Bardzo dobrze… Treningi zawsze po szkole, średnio 3 razy w tygodniu. Czasem zdarza się, że pojawiają się jakieś zgrupowania i wtedy treningi są dwa razy w ciągu dnia… Ale niech sobie pan wyobrazi, że często w czasie obiadu między treningami syn sam prosi mnie by iść się z nim pobawić w "skoki"… Wracając do tematu szkoły, mamy ten przywilej, że wychowawcą syna jest Małgorzata Szturc, żona Jana Szturca. Nie ma co ukrywać, że wpływa to korzystnie na jego edukacje, bo Małgosia jest świetną nauczycielką, a czasami potrafi też lepiej spojrzeć na jakieś nieobecności Tymka, zresztą ona wychodzi z założenia, że jeśli dziecko jest dobre w sporcie, będzie też odnosiło sukcesy w szkole. Tymek bardzo dobrze się uczy, wygrywał nawet konkursy recytatorskie… Także ten ogólny rozwój jest mu zapewniony.

 

A jak ze stroną psychologiczną. Nie jest to dla niego zbyt duże obciążenie?

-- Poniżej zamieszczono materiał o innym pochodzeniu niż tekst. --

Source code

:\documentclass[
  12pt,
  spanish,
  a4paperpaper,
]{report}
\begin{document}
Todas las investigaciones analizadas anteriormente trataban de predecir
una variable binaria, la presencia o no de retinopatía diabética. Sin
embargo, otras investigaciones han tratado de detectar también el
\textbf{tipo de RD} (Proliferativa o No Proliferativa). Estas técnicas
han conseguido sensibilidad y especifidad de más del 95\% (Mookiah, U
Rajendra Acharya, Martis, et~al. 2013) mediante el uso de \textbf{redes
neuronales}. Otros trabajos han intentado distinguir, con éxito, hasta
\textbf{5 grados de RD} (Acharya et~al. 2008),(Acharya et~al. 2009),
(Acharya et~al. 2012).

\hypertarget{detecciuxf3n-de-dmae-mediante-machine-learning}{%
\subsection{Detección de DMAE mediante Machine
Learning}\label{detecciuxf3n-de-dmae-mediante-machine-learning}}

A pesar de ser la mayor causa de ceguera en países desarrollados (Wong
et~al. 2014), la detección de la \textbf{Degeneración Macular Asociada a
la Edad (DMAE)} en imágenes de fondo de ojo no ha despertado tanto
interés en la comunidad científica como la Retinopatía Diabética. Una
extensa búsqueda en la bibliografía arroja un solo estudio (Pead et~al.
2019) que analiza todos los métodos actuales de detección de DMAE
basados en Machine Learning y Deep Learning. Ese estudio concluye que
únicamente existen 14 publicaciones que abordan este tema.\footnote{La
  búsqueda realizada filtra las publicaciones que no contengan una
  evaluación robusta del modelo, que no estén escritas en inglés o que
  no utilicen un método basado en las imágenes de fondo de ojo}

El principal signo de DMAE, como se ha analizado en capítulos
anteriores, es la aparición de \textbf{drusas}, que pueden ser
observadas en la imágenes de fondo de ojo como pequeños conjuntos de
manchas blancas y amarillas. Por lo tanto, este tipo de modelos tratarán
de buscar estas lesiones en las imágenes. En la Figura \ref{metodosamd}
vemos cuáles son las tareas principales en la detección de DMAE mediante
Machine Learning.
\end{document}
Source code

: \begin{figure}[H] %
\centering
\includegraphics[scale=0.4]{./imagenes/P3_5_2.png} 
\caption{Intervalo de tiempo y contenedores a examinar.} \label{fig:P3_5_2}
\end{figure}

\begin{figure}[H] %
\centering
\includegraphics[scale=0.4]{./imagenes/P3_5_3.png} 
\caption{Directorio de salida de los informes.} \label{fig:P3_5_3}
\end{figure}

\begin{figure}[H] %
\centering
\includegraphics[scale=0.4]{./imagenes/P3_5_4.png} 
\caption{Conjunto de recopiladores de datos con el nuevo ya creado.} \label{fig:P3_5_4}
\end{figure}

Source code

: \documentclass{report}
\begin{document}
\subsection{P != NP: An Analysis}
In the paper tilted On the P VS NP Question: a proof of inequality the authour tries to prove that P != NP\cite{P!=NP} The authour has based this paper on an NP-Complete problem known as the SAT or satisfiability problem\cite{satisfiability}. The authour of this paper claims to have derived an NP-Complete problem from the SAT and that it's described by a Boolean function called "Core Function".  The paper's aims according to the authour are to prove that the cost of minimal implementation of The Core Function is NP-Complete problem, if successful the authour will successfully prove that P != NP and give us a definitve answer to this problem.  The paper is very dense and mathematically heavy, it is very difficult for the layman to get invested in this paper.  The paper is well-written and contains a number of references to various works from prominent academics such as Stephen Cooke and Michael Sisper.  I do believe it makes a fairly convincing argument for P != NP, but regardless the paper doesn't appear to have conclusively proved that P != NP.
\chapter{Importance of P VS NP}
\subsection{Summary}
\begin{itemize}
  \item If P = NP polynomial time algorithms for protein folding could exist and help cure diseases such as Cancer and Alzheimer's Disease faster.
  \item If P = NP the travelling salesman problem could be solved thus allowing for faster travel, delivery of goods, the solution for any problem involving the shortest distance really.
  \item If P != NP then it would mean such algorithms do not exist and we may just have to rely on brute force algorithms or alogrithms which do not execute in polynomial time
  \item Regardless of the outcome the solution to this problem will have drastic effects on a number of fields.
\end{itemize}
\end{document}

Nie ma najmniejszego problemu. Jest to związane również z tym, że niema na niego żadnego nacisku, czy parcia z naszej strony. Bardzo dobrze to widać też w sytuacjach, gdy syn stoi na podium, a bardziej niż z jakiegoś pucharu cieszy się z przykładowego samochodziku, który dostał w prezencie. To jest takie dziecięce, spokojne. Oczywiście bardzo się cieszy, gdy wygrywa, bo robi to często, ale gdy zdarza się, że z tego pudła spada, to nie ma wielkiego smutku.

 

Dążę do tego, czy nie boi się pan, że z Tymkiem może być podobnie jak z Klimkiem Murańką? Tam również szybko pojawił się duży szum i wydaję się, że teraz Klemens nieco za to pokutuje.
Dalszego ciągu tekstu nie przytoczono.